Face aux cybercrimes, le procureur fédéral appelle à l’aide
Mercredi, le procureur général de la Confédération, Stefan Blättler, a demandé davantage de moyens contre le crime en ligne. Il n’existe par exemple pas de base de données centrale, a-t-il regretté
Que font les autorités contre les cybercriminels? Rien, entend-on souvent. Mercredi, dans le cadre des Swiss Cyber Security Days qui se tiennent à Fribourg et dont Le Temps est partenaire, Stefan Blättler a tenté de tordre le cou à ce cliché… tout en exigeant davantage de moyens et d’engagements de tous contre les cyberattaques.
Selon Stefan Blättler, la justice a obtenu des succès contre les cybercriminels – mais ne les a pas détaillés. «On a aussi de gros soucis, a-t-il affirmé. Nous n’avons pas, en Suisse, de législation spécifique sur la cybercriminalité pour des enquêtes, dont l’obtention des preuves numériques est un défi majeur. De plus, le processus d’entraide internationale est lent et pas du tout adapté aux cyberdélits. L’entraide est complexe et de longue haleine, cela prend parfois des mois, voire des années, avant d’aboutir à des résultats.»
Comme le relève Stefan Blättler, «les victimes, que ce soient des particuliers ou des entreprises, sont en Suisse. Or les présumés coupables sont à l’étranger. L’entraide internationale est un véritable parcours du combattant.» Heureusement, estime le procureur de la Confédération, «dans certains cas, il peut y avoir des contacts entre procureurs de différents pays, notamment pour la saisie de données informatiques.»

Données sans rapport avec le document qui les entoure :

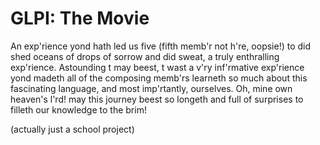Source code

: # GLPI: The Movie
An exp'rience yond hath led us five (fifth memb'r not h're, oopsie!) to did shed oceans of drops of sorrow and did sweat, a truly enthralling exp'rience. 
Astounding t may beest, t wast a v'ry inf'rmative exp'rience yond madeth all of the composing memb'rs learneth so much about this fascinating language, and most imp'rtantly, ourselves. 
Oh, mine own heaven's l'rd! may this journey beest so longeth and full of surprises to filleth our knowledge to the brim!


(actually just a school project)
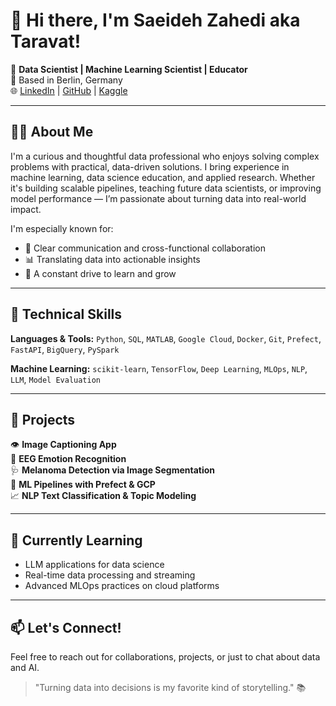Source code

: # 👋 Hi there, I'm Saeideh Zahedi aka Taravat!

🎯 **Data Scientist | Machine Learning Scientist | Educator**  
📍 Based in Berlin, Germany  
🌐 [LinkedIn](https://www.linkedin.com/in/tarzahedi) | [GitHub](https://github.com/tarzahedi) | [Kaggle](https://www.kaggle.com/szahedi)

---

## 👩‍💻 About Me

I'm a curious and thoughtful data professional who enjoys solving complex problems with practical, data-driven solutions. I bring experience in machine learning, data science education, and applied research. Whether it's building scalable pipelines, teaching future data scientists, or improving model performance — I’m passionate about turning data into real-world impact.

I'm especially known for:
- 🤝 Clear communication and cross-functional collaboration
- 📊 Translating data into actionable insights  
- 🚀 A constant drive to learn and grow  

---

## 🔧 Technical Skills

**Languages & Tools:**
`Python`, `SQL`, `MATLAB`, `Google Cloud`, `Docker`, `Git`, `Prefect`, `FastAPI`, `BigQuery`, `PySpark`

**Machine Learning:**
`scikit-learn`, `TensorFlow`, `Deep Learning`, `MLOps`, `NLP`, `LLM`, `Model Evaluation`

---

## 📂 Projects

👁️ **Image Captioning App**  
🧠 **EEG Emotion Recognition**  
🩺 **Melanoma Detection via Image Segmentation**  
🔄 **ML Pipelines with Prefect & GCP**  
📈 **NLP Text Classification & Topic Modeling**

---

## 🌱 Currently Learning

- LLM applications for data science  
- Real-time data processing and streaming  
- Advanced MLOps practices on cloud platforms

---

## 📫 Let's Connect!

Feel free to reach out for collaborations, projects, or just to chat about data and AI.

> "Turning data into decisions is my favorite kind of storytelling." 📚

Stefan Blättler regrette un manque très peu connu en Suisse: l’absence d’une base de données fédérale sur les cybercrimes. «Elle n’existe pas… Or il en faut absolument une, car nous sentons que ces délits ne cessent d’augmenter. Il y a urgence, car cela permettra aux autorités de poursuite d’agir beaucoup plus rapidement si ces infractions sont référencées au niveau suisse.»
«Manifestez-vous!»
Le procureur de la Confédération demande, en parallèle, un autre point qu’il estime capital: «Je lance un appel aux individus et aux entreprises: si vous êtes victime d’une cyberattaque, n’hésitez pas à fournir ces informations aussi vite que possible aux autorités de poursuite pénale, une action rapide peut vraiment nous aider. Souvent, on perd du temps, entre le dépôt d’une plainte et l’ouverture d’une enquête, et trouver des traces devient très difficile.»
Pour l’heure, il n’y a quasiment aucune obligation d’annonce. En janvier, le Conseil fédéral a mis en consultation un projet de loi obligeant les infrastructures dites critiques à annoncer les attaques dont elles sont victimes. Depuis 2020, la Finma, le gendarme de la finance, oblige les établissements financiers à lui annoncer des tentatives de cyberattaques. Pour tous les autres secteurs économiques, aucune obligation de ce type n’existe aujourd’hui.
Florian Schütz, délégué de la
Confédération à la cybersécurité, a annoncé mercredi que le nombre de cyberincidents qui avaient été volontairement communiqués à la Confédération avait explosé entre 2020 et 2021, passant de 10800 à 21700. «Les autorités ont fait de gros efforts de prévention. Mais nous ne recevons pas assez de notifications volontaires sur les incidents. Et beaucoup d’entreprises, notamment des PME, rechignent encore à investir dans la cybersécurité», a-t-il regretté.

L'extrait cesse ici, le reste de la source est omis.